Ansonsten bist du schon wieder etwas besser in der Analyse, aber noch immer nicht ganz auf der Höhe. Wenn du in Österreich linke Politik willst, musst du als Partei KPÖ wählen, die es aber sicher nicht ins Parlament schaffen werden. Wenn es keine Partei sein muss sondern dir Personen reichen, dann gibt es schon noch einige Proponenten in der Sozialdemokratie, die sich das noch trauen (trotz der erbenden Enkerl). Zugegeben, auch bei den Grünen gab und gibt es einzelne Linke, aber ein Karl Öllinger geht ja jetzt leider auch Pension.
Daß die notwendigerweise was anderes sagen müssen, als im Programm steht, das weiß man auch, bevor man das Programm gelesen hat: Die sagen ja auch alle paar Wochen was anderes. Mal so, mal so, je nachdem, was die Geldgeber grad wollen.

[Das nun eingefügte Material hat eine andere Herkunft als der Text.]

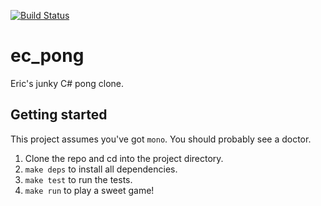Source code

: [![Build Status](https://travis-ci.org/ZEChnology/ec_pong.svg?branch=master)](https://travis-ci.org/ZEChnology/ec_pong)

# ec_pong
Eric's junky C# pong clone.

## Getting started
This project assumes you've got `mono`.  You should probably see a doctor.

1. Clone the repo and cd into the project directory.
2. `make deps` to install all dependencies.
3. `make test` to run the tests.
4. `make run` to play a sweet game!

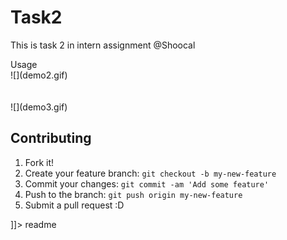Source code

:# Task2
This is task 2 in intern assignment @Shoocal

<snippet>
  <content><![CDATA[
# ${1:Task 1}



## Usage
<br />
![](demo2.gif) <br />
<br />
<br />
![](demo3.gif)

## Contributing

1. Fork it!
2. Create your feature branch: `git checkout -b my-new-feature`
3. Commit your changes: `git commit -am 'Add some feature'`
4. Push to the branch: `git push origin my-new-feature`
5. Submit a pull request :D


]]></content>
  <tabTrigger>readme</tabTrigger>
</snippet>
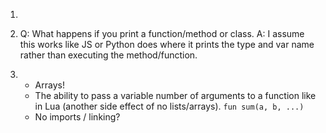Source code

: 1. 

2. 
	Q: What happens if you print a function/method or class. 
	A: I assume this works like JS or Python does where it prints the type and var name rather than executing the method/function.

3. 
	- Arrays!
	- The ability to pass a variable number of arguments to a function like in Lua (another side effect of no lists/arrays). `fun sum(a, b, ...)`
	- No imports / linking?
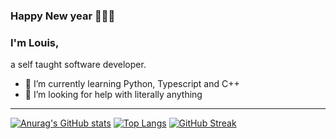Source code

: ### Happy New year 🎉🎉🎉

### I'm Louis,
a self taught software developer.


- 🌱 I’m currently learning Python, Typescript and C++
- 🤔 I’m looking for help with literally anything
***

[![Anurag's GitHub stats](https://github-readme-stats.vercel.app/api?username=xaephare&theme=tokyonight&hide_border=true&bg_color=090D11)](https://github.com/anuraghazra/github-readme-stats)
[![Top Langs](https://github-readme-stats.vercel.app/api/top-langs/?username=xaephare&layout=compact&theme=tokyonight&hide_border=true&bg_color=090D11)](https://github.com/anuraghazra/github-readme-stats)
[![GitHub Streak](https://github-readme-streak-stats.herokuapp.com?user=xaephare&theme=tokyonight&hide_border=true&fire=DD3015&background=090D11)](https://git.io/streak-stats)
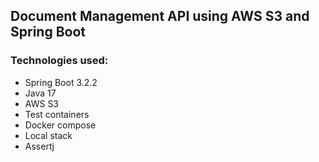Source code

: ## Document Management API using AWS S3 and Spring Boot

### Technologies used:
- Spring Boot 3.2.2
- Java 17
- AWS S3
- Test containers 
- Docker compose 
- Local stack 
- Assertj
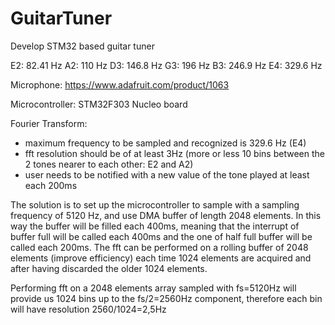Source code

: # GuitarTuner
Develop STM32 based guitar tuner

E2: 82.41 Hz
A2: 110 Hz
D3: 146.8 Hz
G3: 196 Hz
B3: 246.9 Hz
E4: 329.6 Hz

Microphone: https://www.adafruit.com/product/1063

Microcontroller: STM32F303 Nucleo board

Fourier Transform:
- maximum frequency to be sampled and recognized is 329.6 Hz (E4)
- fft resolution should be of at least 3Hz (more or less 10 bins between the 2 tones nearer to each other: E2 and A2)
- user needs to be notified with a new value of the tone played at least each 200ms

The solution is to set up the microcontroller to sample with a sampling frequency of 5120 Hz, and use DMA buffer of length 2048 elements. In this way the buffer will be filled each 400ms, meaning that the interrupt of buffer full will be called each 400ms and the one of half full buffer will be called each 200ms.
The fft can be performed on a rolling buffer of 2048 elements (improve efficiency) each time 1024 elements are acquired and after having discarded the older 1024 elements.

Performing fft on a 2048 elements array sampled with fs=5120Hz will provide us 1024 bins up to the fs/2=2560Hz component, therefore each bin will have resolution 2560/1024=2,5Hz
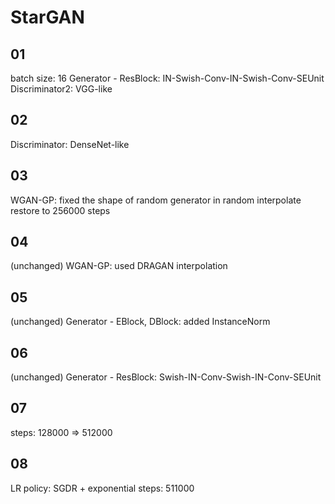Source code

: # StarGAN

## 01

batch size: 16
Generator - ResBlock: IN-Swish-Conv-IN-Swish-Conv-SEUnit
Discriminator2: VGG-like

## 02

Discriminator: DenseNet-like

## 03

WGAN-GP: fixed the shape of random generator in random interpolate
restore to 256000 steps

## 04

(unchanged)
WGAN-GP: used DRAGAN interpolation

## 05

(unchanged)
Generator - EBlock, DBlock: added InstanceNorm

## 06

(unchanged)
Generator - ResBlock: Swish-IN-Conv-Swish-IN-Conv-SEUnit

## 07

steps: 128000 => 512000

## 08

LR policy: SGDR + exponential
steps: 511000

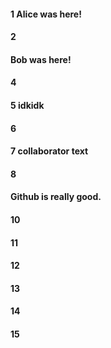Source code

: #### 1 Alice was here!
#### 2
#### Bob was here!
#### 4
#### 5 idkidk
#### 6
#### 7 collaborator text
#### 8
#### Github is really good. 
#### 10
#### 11
#### 12
#### 13
#### 14
#### 15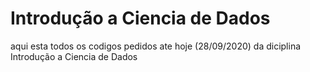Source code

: # Introdução a Ciencia de Dados

aqui esta todos os codigos pedidos ate hoje (28/09/2020) da diciplina Introdução a Ciencia de Dados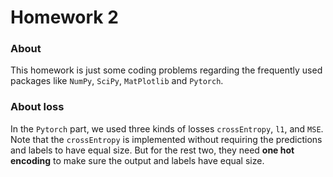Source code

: # Homework 2
### About
This homework is just some coding problems regarding the frequently used packages like `NumPy`, `SciPy`, `MatPlotlib` and `Pytorch`.

### About loss
In the `Pytorch` part, we used three kinds of losses `crossEntropy`, `l1`, and `MSE`. Note that the `crossEntropy` is implemented without requiring the predictions
and labels to have equal size. But for the rest two, they need **one hot encoding** to make sure the output and labels have equal size.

Mit der KPÖ tu ich mir nicht nur wegen ihrer geringen Wahlchancen schwer, sondern auch wegen der de facto nicht mehr vorhandenen Inhalte. Ein Parteiprogramm gibt es nicht, die Steiermark hat sich vom Bund losgelöst, … man wüßt nicht so recht, was man da wählt.
Mit dem Begriff Klassenbewusstsein
kann ich in einer ernsthaften Diskussion wirklich nichts mehr anfangen. Der ist, wenn überhaupt, nur mehr Folklore. Das fängt schon damit an, daß die Klasse (iSd Stellung im Produktionsprozess) ihre soziale Bedeutung verloren hat. Und wenn man das Wort schon in den Mund nimmt: Klassenbewußtsein müßte die Klasse (wie auch immer man sie definiert) für sich
entwickeln, nicht jemand, der linke Politik macht. Das ergibt alles einfach kein schlüssiges Bild mehr 2017.